What you are asked to do →
How many lines in the entries below contain the string "leads"? Reply with the number only.

The records →
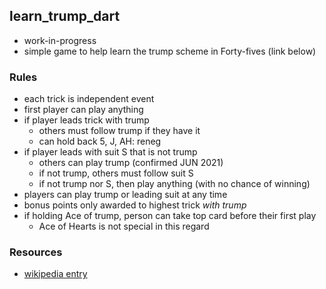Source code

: 
## learn_trump_dart

* work-in-progress
* simple game to help learn the trump scheme in Forty-fives (link below)

### Rules

* each trick is independent event
* first player can play anything
* if player leads trick with trump
    - others must follow trump if they have it
    - can hold back 5, J, AH: reneg
* if player leads with suit S that is not trump
    - others can play trump (confirmed JUN 2021)
    - if not trump, others must follow suit S
    - if not trump nor S, then play anything (with no chance of winning) 
* players can play trump or leading suit at any time
* bonus points only awarded to highest trick _with trump_
* if holding Ace of trump, person can take top card before their first play
    - Ace of Hearts is not special in this regard

### Resources

* [wikipedia entry](https://en.wikipedia.org/wiki/Forty-fives)
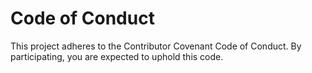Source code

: # Code of Conduct

This project adheres to the Contributor Covenant Code of Conduct.
By participating, you are expected to uphold this code.
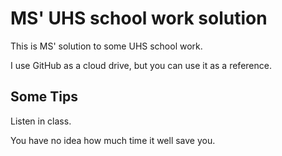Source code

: # MS' UHS school work solution

This is MS' solution to some UHS school work.

I use GitHub as a cloud drive, but you can use it as a reference.

## Some Tips

Listen in class.

You have no idea how much time it well save you.
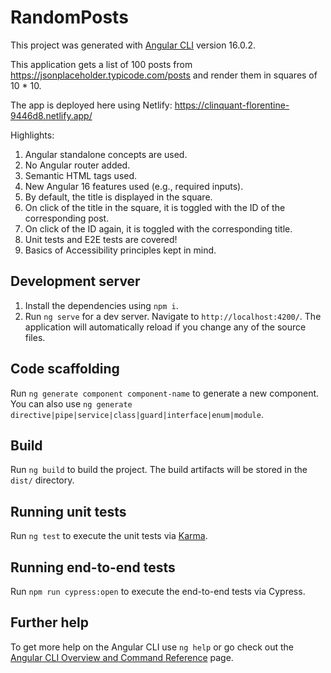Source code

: # RandomPosts

This project was generated with [Angular CLI](https://github.com/angular/angular-cli) version 16.0.2.

This application gets a list of 100 posts from https://jsonplaceholder.typicode.com/posts and render them in squares of 10 * 10.

The app is deployed here using Netlify: https://clinquant-florentine-9446d8.netlify.app/

Highlights:

1) Angular standalone concepts are used.
2) No Angular router added.
3) Semantic HTML tags used.
4) New Angular 16 features used (e.g., required inputs).
5) By default, the title is displayed in the square. 
6) On click of the title in the square, it is toggled with the ID of the corresponding post.
7) On click of the ID again, it is toggled with the corresponding title.
8) Unit tests and E2E tests are covered!
9) Basics of Accessibility principles kept in mind.

## Development server

1) Install the dependencies using `npm i`.
2) Run `ng serve` for a dev server. Navigate to `http://localhost:4200/`. The application will automatically reload if you change any of the source files.

## Code scaffolding

Run `ng generate component component-name` to generate a new component. You can also use `ng generate directive|pipe|service|class|guard|interface|enum|module`.

## Build

Run `ng build` to build the project. The build artifacts will be stored in the `dist/` directory.

## Running unit tests

Run `ng test` to execute the unit tests via [Karma](https://karma-runner.github.io).

## Running end-to-end tests

Run `npm run cypress:open` to execute the end-to-end tests via Cypress.

## Further help

To get more help on the Angular CLI use `ng help` or go check out the [Angular CLI Overview and Command Reference](https://angular.io/cli) page.
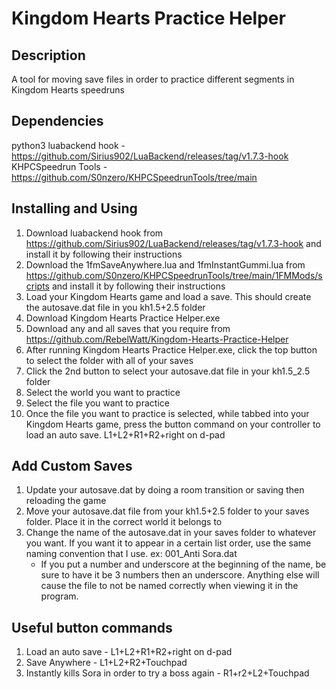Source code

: # Kingdom Hearts Practice Helper

## Description
A tool for moving save files in order to practice different segments in Kingdom Hearts speedruns

## Dependencies
python3
luabackend hook - https://github.com/Sirius902/LuaBackend/releases/tag/v1.7.3-hook
KHPCSpeedrun Tools - https://github.com/S0nzero/KHPCSpeedrunTools/tree/main

## Installing and Using
1. Download luabackend hook from https://github.com/Sirius902/LuaBackend/releases/tag/v1.7.3-hook and install it by following their instructions
2. Download the 1fmSaveAnywhere.lua and 1fmInstantGummi.lua from https://github.com/S0nzero/KHPCSpeedrunTools/tree/main/1FMMods/scripts and install it by following their instructions
3. Load your Kingdom Hearts game and load a save. This should create the autosave.dat file in you kh1.5+2.5 folder
4. Download Kingdom Hearts Practice Helper.exe
5. Download any and all saves that you require from https://github.com/RebelWatt/Kingdom-Hearts-Practice-Helper
6. After running Kingdom Hearts Practice Helper.exe, click the top button to select the folder with all of your saves
7. Click the 2nd button to select your autosave.dat file in your kh1.5_2.5 folder
8. Select the world you want to practice
9. Select the file you want to practice
10. Once the file you want to practice is selected, while tabbed into your Kingdom Hearts game, press the button command on your controller to load an auto save. L1+L2+R1+R2+right on d-pad

## Add Custom Saves
1. Update your autosave.dat by doing a room transition or saving then reloading the game
2. Move your autosave.dat file from your kh1.5+2.5 folder to your saves folder. Place it in the correct world it belongs to
3. Change the name of the autosave.dat in your saves folder to whatever you want. If you want it to appear in a certain list order, use the same naming convention that I use. ex: 001_Anti Sora.dat
    * If you put a number and underscore at the beginning of the name, be sure to have it be 3 numbers then an underscore. Anything else will cause the file to not be named correctly when viewing it in the program.

## Useful button commands
1. Load an auto save - L1+L2+R1+R2+right on d-pad
2. Save Anywhere - L1+L2+R2+Touchpad
3. Instantly kills Sora in order to try a boss again - R1+r2+L2+Touchpad 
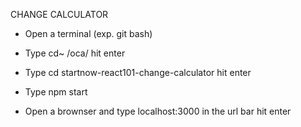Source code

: CHANGE CALCULATOR

- Open a terminal (exp. git bash)

- Type cd~ /oca/ hit enter

- Type cd startnow-react101-change-calculator hit enter

- Type npm start 

- Open a brownser and  type localhost:3000 in the url bar  hit enter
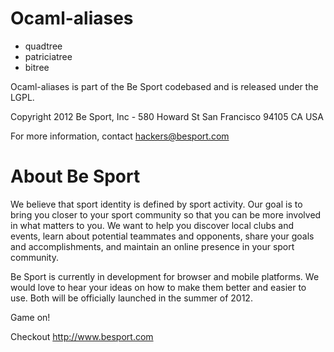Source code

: Ocaml-aliases
==========
 * quadtree
 * patriciatree
 * bitree

Ocaml-aliases is part of the Be Sport codebased and is released under the LGPL.

Copyright 2012 Be Sport, Inc - 580 Howard St San Francisco 94105 CA USA

For more information, contact hackers@besport.com

About Be Sport
==============

We believe that sport identity is defined by sport activity. Our goal is to bring you closer to your sport community so that you can be more involved in what matters to you. We want to help you discover local clubs and events, learn about potential teammates and opponents, share your goals and accomplishments, and maintain an online presence in your sport community.

Be Sport is currently in development for browser and mobile platforms. We would love to hear your ideas on how to make them better and easier to use. Both will be officially launched in the summer of 2012.

Game on!

Checkout http://www.besport.com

Answer →
2